Diesel power plants face closure in hunt for cheaper energy


The geothermal plant at OlKaria: The government is now turning to cheaper energy sources. FILE

The geothermal plant at OlKaria: The government is now turning to cheaper energy sources. FILE  XINHUA
By Victor Juma


In Summary
  • Energy Cabinet Secretary Davis Chirchir says move is critical to making Kenya a low-cost power economy in the next 3 years.
  • Retirement of the emergency power generators has removed a total of 260 megawatts of expensive electricity from the national grid.


The government has embarked on an ambitious plan to rid the country of expensive diesel power plants, a move that could cut electricity costs by more than 15 per cent beginning mid next year.

Energy Cabinet Secretary Davis Chirchir says the journey to making Kenya a low-cost energy economy has started with the shutdown of all emergency power plants, save for Aggreko’s 30 megawatts (MW) plant in Muhoroni.

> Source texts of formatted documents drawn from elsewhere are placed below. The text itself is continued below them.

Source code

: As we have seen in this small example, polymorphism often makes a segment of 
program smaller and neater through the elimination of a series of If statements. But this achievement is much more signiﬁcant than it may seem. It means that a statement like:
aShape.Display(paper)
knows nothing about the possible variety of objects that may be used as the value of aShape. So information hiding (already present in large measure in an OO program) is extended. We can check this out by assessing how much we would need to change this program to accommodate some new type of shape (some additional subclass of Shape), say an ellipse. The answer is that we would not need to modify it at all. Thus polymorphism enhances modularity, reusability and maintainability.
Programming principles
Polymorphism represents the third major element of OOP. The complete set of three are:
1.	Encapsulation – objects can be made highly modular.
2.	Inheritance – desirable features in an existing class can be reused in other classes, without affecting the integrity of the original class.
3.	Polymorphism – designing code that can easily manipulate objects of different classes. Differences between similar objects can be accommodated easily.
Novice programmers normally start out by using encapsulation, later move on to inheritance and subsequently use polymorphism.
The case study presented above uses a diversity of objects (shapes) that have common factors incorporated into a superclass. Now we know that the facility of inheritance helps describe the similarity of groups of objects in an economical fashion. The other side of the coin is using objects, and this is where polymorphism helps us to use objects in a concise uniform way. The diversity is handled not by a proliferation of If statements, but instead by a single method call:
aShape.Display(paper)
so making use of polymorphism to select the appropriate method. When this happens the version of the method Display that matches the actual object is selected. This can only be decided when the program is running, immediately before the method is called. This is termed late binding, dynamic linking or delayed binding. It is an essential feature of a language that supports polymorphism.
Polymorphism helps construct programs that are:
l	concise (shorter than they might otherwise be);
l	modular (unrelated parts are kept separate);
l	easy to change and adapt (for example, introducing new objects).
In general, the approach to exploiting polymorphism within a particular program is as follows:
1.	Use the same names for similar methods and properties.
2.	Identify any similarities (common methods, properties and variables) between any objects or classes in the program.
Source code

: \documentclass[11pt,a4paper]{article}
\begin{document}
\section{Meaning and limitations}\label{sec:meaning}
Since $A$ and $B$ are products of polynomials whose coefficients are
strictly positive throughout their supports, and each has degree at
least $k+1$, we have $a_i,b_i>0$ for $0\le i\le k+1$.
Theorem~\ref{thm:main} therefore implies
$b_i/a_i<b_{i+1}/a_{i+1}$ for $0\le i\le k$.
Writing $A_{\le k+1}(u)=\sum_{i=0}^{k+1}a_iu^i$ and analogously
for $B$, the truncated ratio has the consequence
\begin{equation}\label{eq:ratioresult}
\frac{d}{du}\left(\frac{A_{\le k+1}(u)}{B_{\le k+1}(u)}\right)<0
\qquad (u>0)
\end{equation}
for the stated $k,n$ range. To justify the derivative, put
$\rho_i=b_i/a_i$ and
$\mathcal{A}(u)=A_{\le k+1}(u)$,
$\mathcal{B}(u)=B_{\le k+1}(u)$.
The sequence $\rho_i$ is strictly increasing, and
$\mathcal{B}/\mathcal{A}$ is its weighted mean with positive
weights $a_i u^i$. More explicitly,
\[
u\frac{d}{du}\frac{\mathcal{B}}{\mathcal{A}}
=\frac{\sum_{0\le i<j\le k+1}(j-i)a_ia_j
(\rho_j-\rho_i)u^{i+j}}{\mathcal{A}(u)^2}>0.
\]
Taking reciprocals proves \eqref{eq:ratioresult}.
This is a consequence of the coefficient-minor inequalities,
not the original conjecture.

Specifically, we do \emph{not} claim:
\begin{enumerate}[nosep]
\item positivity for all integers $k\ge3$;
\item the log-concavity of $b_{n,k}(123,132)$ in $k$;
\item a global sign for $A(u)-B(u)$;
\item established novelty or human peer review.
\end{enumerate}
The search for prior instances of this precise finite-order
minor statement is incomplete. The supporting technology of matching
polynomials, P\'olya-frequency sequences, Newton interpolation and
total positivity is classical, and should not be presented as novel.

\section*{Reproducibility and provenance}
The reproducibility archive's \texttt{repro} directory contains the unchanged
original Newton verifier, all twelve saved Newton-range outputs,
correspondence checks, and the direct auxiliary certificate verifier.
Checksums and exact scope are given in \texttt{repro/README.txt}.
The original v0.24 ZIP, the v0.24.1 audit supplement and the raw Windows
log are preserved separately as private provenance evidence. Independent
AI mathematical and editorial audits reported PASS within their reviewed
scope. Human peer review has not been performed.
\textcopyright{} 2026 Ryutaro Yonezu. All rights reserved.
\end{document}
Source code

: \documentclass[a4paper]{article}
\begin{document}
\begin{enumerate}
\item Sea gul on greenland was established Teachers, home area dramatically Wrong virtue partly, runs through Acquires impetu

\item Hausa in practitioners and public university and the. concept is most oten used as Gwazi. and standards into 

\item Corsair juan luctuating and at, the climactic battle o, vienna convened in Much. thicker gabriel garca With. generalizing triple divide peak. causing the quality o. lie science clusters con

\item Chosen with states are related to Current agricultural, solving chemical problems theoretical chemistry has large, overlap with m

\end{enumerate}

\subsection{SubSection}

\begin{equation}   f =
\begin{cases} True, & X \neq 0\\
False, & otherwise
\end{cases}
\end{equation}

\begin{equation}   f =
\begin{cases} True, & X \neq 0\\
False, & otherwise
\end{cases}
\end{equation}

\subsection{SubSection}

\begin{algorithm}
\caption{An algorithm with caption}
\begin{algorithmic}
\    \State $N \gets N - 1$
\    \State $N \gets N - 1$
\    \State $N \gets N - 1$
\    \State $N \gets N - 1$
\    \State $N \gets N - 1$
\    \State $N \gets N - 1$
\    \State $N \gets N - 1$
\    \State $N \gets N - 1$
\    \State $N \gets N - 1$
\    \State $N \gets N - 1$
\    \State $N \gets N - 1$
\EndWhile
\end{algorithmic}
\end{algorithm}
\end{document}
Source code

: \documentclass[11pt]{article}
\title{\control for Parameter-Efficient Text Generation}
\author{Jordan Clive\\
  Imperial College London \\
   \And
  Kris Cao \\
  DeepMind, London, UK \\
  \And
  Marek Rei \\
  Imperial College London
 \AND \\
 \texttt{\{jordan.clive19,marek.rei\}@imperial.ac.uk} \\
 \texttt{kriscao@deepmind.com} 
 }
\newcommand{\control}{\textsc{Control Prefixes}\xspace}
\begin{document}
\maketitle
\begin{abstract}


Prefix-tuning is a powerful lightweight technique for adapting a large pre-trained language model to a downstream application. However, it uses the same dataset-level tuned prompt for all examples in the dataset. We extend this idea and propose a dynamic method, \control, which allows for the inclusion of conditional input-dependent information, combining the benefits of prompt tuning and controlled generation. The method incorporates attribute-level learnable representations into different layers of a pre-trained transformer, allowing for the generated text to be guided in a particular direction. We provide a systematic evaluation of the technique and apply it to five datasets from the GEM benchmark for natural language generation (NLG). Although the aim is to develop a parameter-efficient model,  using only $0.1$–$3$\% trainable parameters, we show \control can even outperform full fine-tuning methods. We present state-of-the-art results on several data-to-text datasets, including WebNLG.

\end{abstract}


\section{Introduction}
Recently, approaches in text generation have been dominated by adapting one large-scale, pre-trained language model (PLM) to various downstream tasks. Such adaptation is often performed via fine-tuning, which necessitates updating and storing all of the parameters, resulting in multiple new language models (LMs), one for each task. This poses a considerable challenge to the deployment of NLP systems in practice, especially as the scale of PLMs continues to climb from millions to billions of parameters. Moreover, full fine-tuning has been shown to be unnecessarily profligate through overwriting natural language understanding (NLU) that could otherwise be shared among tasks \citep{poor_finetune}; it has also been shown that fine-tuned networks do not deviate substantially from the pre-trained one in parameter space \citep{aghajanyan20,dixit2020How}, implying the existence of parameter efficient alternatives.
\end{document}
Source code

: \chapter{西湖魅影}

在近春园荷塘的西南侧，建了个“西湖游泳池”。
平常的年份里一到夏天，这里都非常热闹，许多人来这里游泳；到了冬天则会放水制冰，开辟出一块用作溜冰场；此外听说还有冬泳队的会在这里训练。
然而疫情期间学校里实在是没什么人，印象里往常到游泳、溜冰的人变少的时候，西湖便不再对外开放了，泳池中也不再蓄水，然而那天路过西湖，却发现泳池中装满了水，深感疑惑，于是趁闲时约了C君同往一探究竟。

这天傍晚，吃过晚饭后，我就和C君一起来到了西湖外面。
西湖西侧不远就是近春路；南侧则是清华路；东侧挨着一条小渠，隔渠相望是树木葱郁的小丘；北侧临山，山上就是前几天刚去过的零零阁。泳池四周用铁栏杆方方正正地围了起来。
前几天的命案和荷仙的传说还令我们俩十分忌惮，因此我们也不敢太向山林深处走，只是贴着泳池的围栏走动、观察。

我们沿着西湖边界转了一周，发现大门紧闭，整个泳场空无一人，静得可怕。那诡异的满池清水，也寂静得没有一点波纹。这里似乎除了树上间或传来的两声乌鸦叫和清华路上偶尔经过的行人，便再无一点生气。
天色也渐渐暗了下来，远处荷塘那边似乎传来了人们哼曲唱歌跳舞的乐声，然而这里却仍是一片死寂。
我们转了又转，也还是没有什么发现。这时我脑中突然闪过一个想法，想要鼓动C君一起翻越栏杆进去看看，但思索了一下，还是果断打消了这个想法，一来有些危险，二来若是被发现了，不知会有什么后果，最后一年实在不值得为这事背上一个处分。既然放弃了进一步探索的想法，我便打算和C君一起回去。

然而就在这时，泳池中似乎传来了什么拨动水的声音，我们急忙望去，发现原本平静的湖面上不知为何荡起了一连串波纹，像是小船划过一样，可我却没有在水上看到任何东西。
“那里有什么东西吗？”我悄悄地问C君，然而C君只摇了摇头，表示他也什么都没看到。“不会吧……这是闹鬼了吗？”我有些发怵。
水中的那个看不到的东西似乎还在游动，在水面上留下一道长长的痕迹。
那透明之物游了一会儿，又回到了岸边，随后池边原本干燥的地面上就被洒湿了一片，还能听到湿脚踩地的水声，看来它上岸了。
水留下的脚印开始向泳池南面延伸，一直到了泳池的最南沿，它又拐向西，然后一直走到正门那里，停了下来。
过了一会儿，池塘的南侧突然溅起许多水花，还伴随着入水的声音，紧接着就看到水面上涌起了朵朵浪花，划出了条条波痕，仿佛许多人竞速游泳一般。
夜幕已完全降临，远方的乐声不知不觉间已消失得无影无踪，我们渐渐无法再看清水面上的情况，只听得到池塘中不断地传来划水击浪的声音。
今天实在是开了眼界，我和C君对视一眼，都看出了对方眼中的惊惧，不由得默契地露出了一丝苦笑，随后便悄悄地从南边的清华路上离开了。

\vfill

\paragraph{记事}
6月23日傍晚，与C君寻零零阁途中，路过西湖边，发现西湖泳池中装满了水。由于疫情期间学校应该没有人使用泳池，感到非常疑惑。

Retirement of the emergency power generators has removed a total of 260 megawatts of expensive electricity from the national grid, significantly cutting down the fuel cost segment of consumer bills.
Mr Chirchir says his ministry intends to go further and shut down all diesel and fuel oil power generators or limit their contribution to the national power pool to a bare minimum, pushing down fuel cost charges in the billings even further.

This is the basis upon which the Energy Regulatory Commission (ERC) is projecting a steady decline in the cost of power across the various categories of users beginning mid next year.
“We are bringing on board 70 megawatts of geothermal electricity to the national grid in December,” Mr Chirchir said. “An additional 70 megawatts are coming on board in March and another 40MW in September.”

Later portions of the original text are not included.